From ab0f6574fd19a8f84a8fcc7cb265c6166f3ef31f Mon Sep 17 00:00:00 2001
From: Flatnotes <flatnotes@autocommit>
Date: Sun, 5 May 2024 20:31:50 +0000
Subject: [PATCH] Autocommit action=MODIFY on file=RabbitMQ recent
 improvments.md detected

---
 1. Follow the Rabbitmq.md      | 101 ---------------------------------
 RabbitMQ recent improvments.md |  78 +++++++++++++++++++++++++
 2 files changed, 78 insertions(+), 101 deletions(-)
 delete mode 100644 1. Follow the Rabbitmq.md
 create mode 100644 RabbitMQ recent improvments.md

diff --git a/1. Follow the Rabbitmq.md b/1. Follow the Rabbitmq.md
deleted file mode 100644
index 04f6e8c..0000000
--- a/1. Follow the Rabbitmq.md	
+++ /dev/null
@@ -1,101 +0,0 @@
- 
-RabbitMQ recent improvments
-
-RabbitMQ is a key component in OpenStack deployment.
-Both nova and neutron heavily rely on it for intra communication (between agents running on computes and API running on control plane).
-RabbitMQ clustering is a must have to let operators manage the lifecycle of rabbitMQ. This is also true when rabbitmq is running in a kubernetes environment.
-OpenStack components consume rabbitMQ through oslo.messaging.
-
-Some recent improvment have been done on oslo.messaging to allow a better scaling and management of rabbitmq queues.
-
-Here is a list of what we did on OVH side to achieve better stability at large scale.
-
-
-
-
-- Better eventlet / green thread management
-AMQP protocol rely on "heartbeats" to keep idle connection open.

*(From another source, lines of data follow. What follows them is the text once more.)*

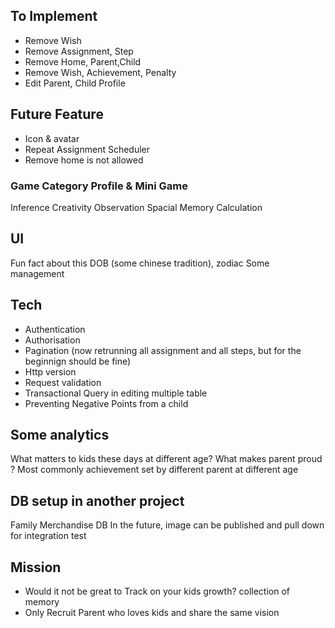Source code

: ## To Implement
- Remove Wish
- Remove Assignment, Step
- Remove Home, Parent,Child
- Remove Wish, Achievement, Penalty
- Edit Parent, Child Profile

## Future Feature
- Icon & avatar
- Repeat Assignment Scheduler
- Remove home is not allowed


### Game Category Profile & Mini Game

Inference
Creativity
Observation
Spacial
Memory
Calculation

## UI

Fun fact about this DOB (some chinese tradition), zodiac
Some management

## Tech

- Authentication
- Authorisation
- Pagination (now retrunning all assignment and all steps, but for the beginnign should be fine)
- Http version 
- Request validation
- Transactional Query in editing multiple table
- Preventing Negative Points from a child

## Some analytics

What matters to kids these days at different age?
What makes parent proud ? Most commonly achievement set by different parent at different age

## DB setup in another project

Family Merchandise DB
In the future, image can be published and pull down for integration test

## Mission

- Would it not be great to Track on your kids growth? collection of memory
- Only Recruit Parent who loves kids and share the same vision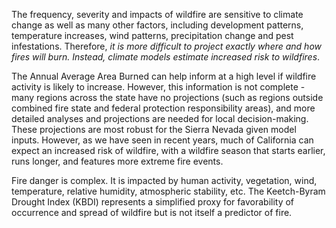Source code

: The frequency, severity and impacts of wildfire are sensitive to climate change as well as many other factors, including development patterns, temperature increases, wind patterns, precipitation change and pest infestations. Therefore, <em>it is more difficult to project exactly where and how fires will burn. Instead, climate models estimate increased risk to wildfires</em>.

The Annual Average Area Burned can help inform at a high level if wildfire activity is likely to increase. However, this information is not complete - many regions across the state have no projections (such as regions outside combined fire state and federal protection responsibility areas), and more detailed analyses and projections are needed for local decision-making. These projections are most robust for the Sierra Nevada given model inputs. However, as we have seen in recent years, much of California can expect an increased risk of wildfire, with a wildfire season that starts earlier, runs longer, and features more extreme fire events.

Fire danger is complex. It is impacted by human activity, vegetation, wind, temperature, relative humidity, atmospheric stability, etc. The Keetch-Byram Drought Index (KBDI) represents a simplified proxy for favorability of occurrence and spread of wildfire but is not itself a predictor of fire.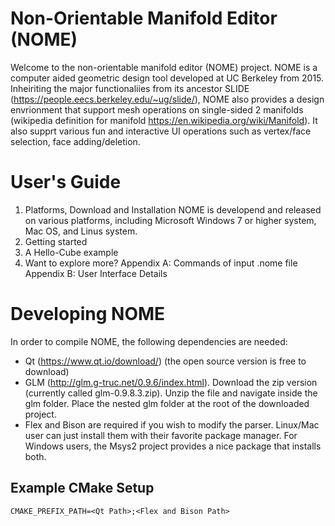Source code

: # Non-Orientable Manifold Editor (NOME)
Welcome to the non-orientable manifold editor (NOME) project. NOME is a computer aided geometric design tool developed at UC Berkeley from 2015. Inheiriting the major functionaliies from its ancestor SLIDE (https://people.eecs.berkeley.edu/~ug/slide/), NOME also provides a design envrionment that support mesh operations on single-sided 2 manifolds (wikipedia definition for manifold https://en.wikipedia.org/wiki/Manifold). It also supprt various fun and interactive UI operations such as vertex/face selection, face adding/deletion.

# User's Guide
1. Platforms, Download and Installation
NOME is developend and released on various platforms, including Microsoft Windows 7 or higher system, Mac OS, and Linus system.
2. Getting started
3. A Hello-Cube example
4. Want to explore more?
Appendix A: Commands of input .nome file
Appendix B: User Interface Details

# Developing NOME
In order to compile NOME, the following dependencies are needed:
  * Qt (https://www.qt.io/download/) (the open source version is free to download)
  * GLM (http://glm.g-truc.net/0.9.6/index.html). Download the zip version (currently called glm-0.9.8.3.zip). Unzip the file and navigate inside the glm folder. Place the nested glm folder at the root of the downloaded project. 
  * Flex and Bison are required if you wish to modify the parser. Linux/Mac user can just install them with their favorite package manager. For Windows users, the Msys2 project provides a nice package that installs both.

## Example CMake Setup
`
CMAKE_PREFIX_PATH=<Qt Path>;<Flex and Bison Path>
`
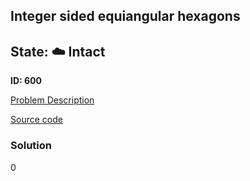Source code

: ## Integer sided equiangular hexagons

## State: :cloud: **Intact**

**ID: 600**

[Problem Description](https://projecteuler.net/problem=600)

[Source code](main.cpp)

### Solution
0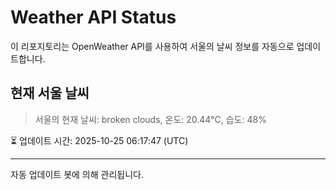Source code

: 
# Weather API Status

이 리포지토리는 OpenWeather API를 사용하여 서울의 날씨 정보를 자동으로 업데이트합니다.

## 현재 서울 날씨
> 서울의 현재 날씨: broken clouds, 온도: 20.44°C, 습도: 48%

⏳ 업데이트 시간: 2025-10-25 06:17:47 (UTC)

---
자동 업데이트 봇에 의해 관리됩니다.
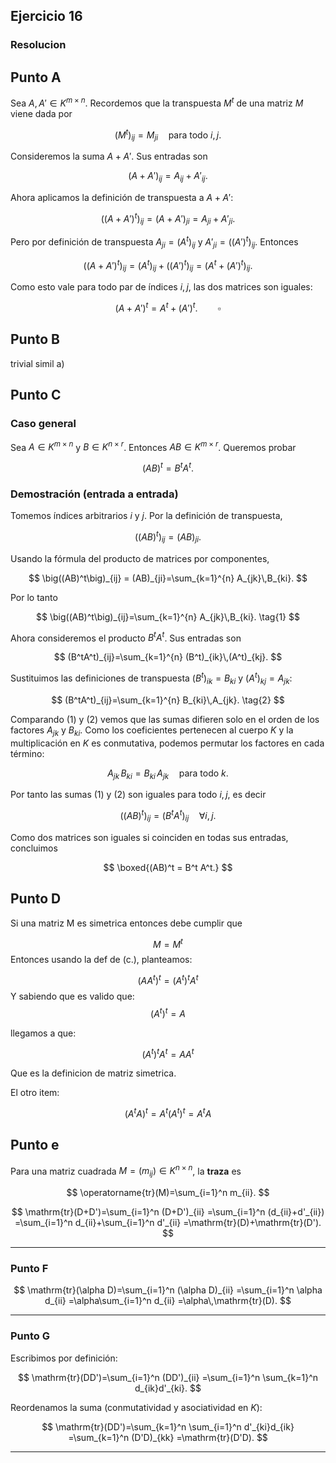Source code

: ## Ejercicio 16 


### Resolucion

## Punto A

Sea $A,A'\in K^{m\times n}$. Recordemos que la transpuesta $M^t$ de una matriz $M$ viene dada por

$$
(M^t)_{ij}=M_{ji}\quad\text{para todo }i,j.
$$

Consideremos la suma $A+A'$. Sus entradas son

$$
(A+A')_{ij}=A_{ij}+A'_{ij}.
$$

Ahora aplicamos la definición de transpuesta a $A+A'$:

$$
\big((A+A')^t\big)_{ij}=(A+A')_{ji}=A_{ji}+A'_{ji}.
$$

Pero por definición de transpuesta $A_{ji}=(A^t)_{ij}$ y $A'_{ji}=((A')^t)_{ij}$. Entonces

$$
\big((A+A')^t\big)_{ij}=(A^t)_{ij}+((A')^t)_{ij}=\big(A^t+(A')^t\big)_{ij}.
$$

Como esto vale para todo par de índices $i,j$, las dos matrices son iguales:

$$
(A+A')^t = A^t+(A')^t.
\qquad\square
$$

## Punto B
trivial simil a)



## Punto C

### Caso general

Sea $A\in K^{m\times n}$ y $B\in K^{n\times r}$. Entonces $AB\in K^{m\times r}$. Queremos probar

$$
(AB)^t = B^t A^t.
$$

### Demostración (entrada a entrada)

Tomemos índices arbitrarios $i$ y $j$. Por la definición de transpuesta,

$$
\big((AB)^t\big)_{ij} = (AB)_{ji}.
$$

Usando la fórmula del producto de matrices por componentes,

$$
\big((AB)^t\big)_{ij}  = (AB)_{ji}=\sum_{k=1}^{n} A_{jk}\,B_{ki}.
$$

Por lo tanto

$$
\big((AB)^t\big)_{ij}=\sum_{k=1}^{n} A_{jk}\,B_{ki}.
\tag{1}
$$

Ahora consideremos el producto $B^tA^t$. Sus entradas son

$$
(B^tA^t)_{ij}=\sum_{k=1}^{n} (B^t)_{ik}\,(A^t)_{kj}.
$$

Sustituimos las definiciones de transpuesta $(B^t)_{ik}=B_{ki}$ y $(A^t)_{kj}=A_{jk}$:

$$
(B^tA^t)_{ij}=\sum_{k=1}^{n} B_{ki}\,A_{jk}.
\tag{2}
$$

Comparando (1) y (2) vemos que las sumas difieren solo en el orden de los factores $A_{jk}$ y $B_{ki}$. Como los coeficientes pertenecen al cuerpo $K$ y la multiplicación en $K$ es conmutativa, podemos permutar los factores en cada término:

$$
A_{jk}\,B_{ki}=B_{ki}\,A_{jk}\quad\text{para todo }k.
$$

Por tanto las sumas (1) y (2) son iguales para todo $i,j$, es decir

$$
\big((AB)^t\big)_{ij}=(B^tA^t)_{ij}\quad\forall i,j.
$$

Como dos matrices son iguales si coinciden en todas sus entradas, concluimos

$$
\boxed{(AB)^t = B^t A^t.}
$$


## Punto D

Si una matriz M es simetrica entonces debe cumplir que 

$$
M = M^t
$$
Entonces usando la def de (c.), planteamos:

$$
(AA^t)^t = (A^t)^t A^t 
$$
Y sabiendo que es valido que:
$$
(A^t)^t = A
$$

llegamos a que:

$$
(A^t)^t A^t  = A A^t 
$$

Que es la definicion de matriz simetrica.

El otro item:

$$
(A^tA)^t = A^t (A^t)^t = A^t A
$$

## Punto e

Para una matriz cuadrada $M=(m_{ij}) \in K^{n\times n}$, la **traza** es

$$
\operatorname{tr}(M)=\sum_{i=1}^n m_{ii}.
$$



$$
\mathrm{tr}(D+D')=\sum_{i=1}^n (D+D')_{ii}
=\sum_{i=1}^n (d_{ii}+d'_{ii})
=\sum_{i=1}^n d_{ii}+\sum_{i=1}^n d'_{ii}
=\mathrm{tr}(D)+\mathrm{tr}(D').
$$

---

### Punto F

$$
\mathrm{tr}(\alpha D)=\sum_{i=1}^n (\alpha D)_{ii}
=\sum_{i=1}^n \alpha d_{ii}
=\alpha\sum_{i=1}^n d_{ii}
=\alpha\,\mathrm{tr}(D).
$$

---

### Punto G

Escribimos por definición:

$$
\mathrm{tr}(DD')=\sum_{i=1}^n (DD')_{ii}
=\sum_{i=1}^n \sum_{k=1}^n d_{ik}d'_{ki}.
$$

Reordenamos la suma (conmutatividad y asociatividad en $K$):

$$
\mathrm{tr}(DD')=\sum_{k=1}^n \sum_{i=1}^n d'_{ki}d_{ik}
=\sum_{k=1}^n (D'D)_{kk}
=\mathrm{tr}(D'D).
$$

---

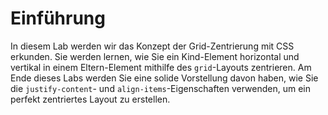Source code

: # Einführung

In diesem Lab werden wir das Konzept der Grid-Zentrierung mit CSS erkunden. Sie werden lernen, wie Sie ein Kind-Element horizontal und vertikal in einem Eltern-Element mithilfe des `grid`-Layouts zentrieren. Am Ende dieses Labs werden Sie eine solide Vorstellung davon haben, wie Sie die `justify-content`- und `align-items`-Eigenschaften verwenden, um ein perfekt zentriertes Layout zu erstellen.
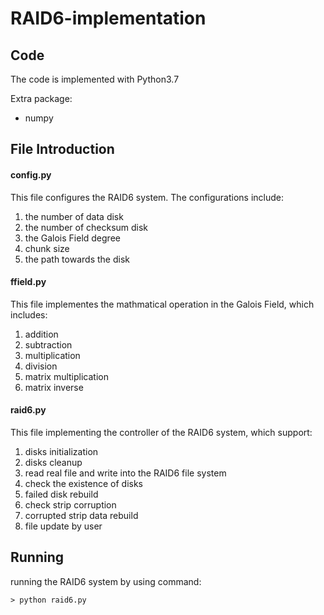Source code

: # RAID6-implementation

## Code
The code is implemented with Python3.7

Extra package:
- numpy

## File Introduction
#### config.py
This file configures the RAID6 system.
The configurations include:
1. the number of data disk
2. the number of checksum disk
3. the Galois Field degree
4. chunk size
5. the path towards the disk

#### ffield.py
This file implementes the mathmatical operation in the Galois Field, which includes:
1. addition
2. subtraction
3. multiplication
4. division
5. matrix multiplication
6. matrix inverse

#### raid6.py
This file implementing the controller of the RAID6 system, which support:
1. disks initialization
2. disks cleanup
3. read real file and write into the RAID6 file system
4. check the existence of disks
5. failed disk rebuild
6. check strip corruption
7. corrupted strip data rebuild
8. file update by user

## Running
running the RAID6 system by using command:

`> python raid6.py`
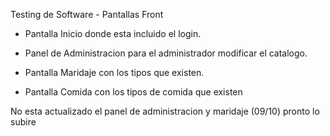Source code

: Testing de Software - Pantallas Front 

- Pantalla Inicio donde esta incluido el login.

- Panel de Administracion para el administrador modificar el catalogo.

- Pantalla Maridaje con los tipos que existen.

- Pantalla Comida con los tipos de comida que existen

No esta actualizado el panel de administracion y maridaje (09/10) pronto lo subire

-Two patches were done in oslo.messaging to send hearbeats correctly:
-the first patch was about sending heartbeats more often to respect the protocol definition.
-the second patch was about using native threads instead of green thread to send hearbeats.
-Green threads could be paused by eventlet under some circumstances, leading to connection beeing dropped by rabbitmq because of missed heartbeats.
-While dropping and creating a new connection is not a big deal on small deployment, it leads to some messages loss and a lot of TCP churn at large scale.
-
-Both patches are merged upstream and available by default.
-
-
-
-
-- Replace classic HA with quorum
-Rabbitmq is moving out of HA classic queues and replacing those with Quorum queues (based on raft algorithm).
-This is a huge improvment on rabbitmq side. This allow better scalability as well as redundancy of data.
-Quorum queues were partially implemented on oslo.messaging.
-
-OVH did a patch to finish this implementation (for 'transient' queues)
-
-Using quorum queues is not yet the default and we would like to enable this by default.
-
-
-
-
-- Consistent queue naming
-oslo.messaging was relying on random queue naming.
-While this seems not a problem on small deployments, it has two bad side effects :
-- it's harder to figure out which service created a specific queue
-- as soon as you restart your services, new random queues are created, leaving a lot of orphaned queues in rabbitmq
-
-These side effects are highly visible at large scale, and even more visible when using quorum queues.
-
-We did a patch on oslo.messaging to stop using random name.
-
-This is now merged upstream, but disable by default.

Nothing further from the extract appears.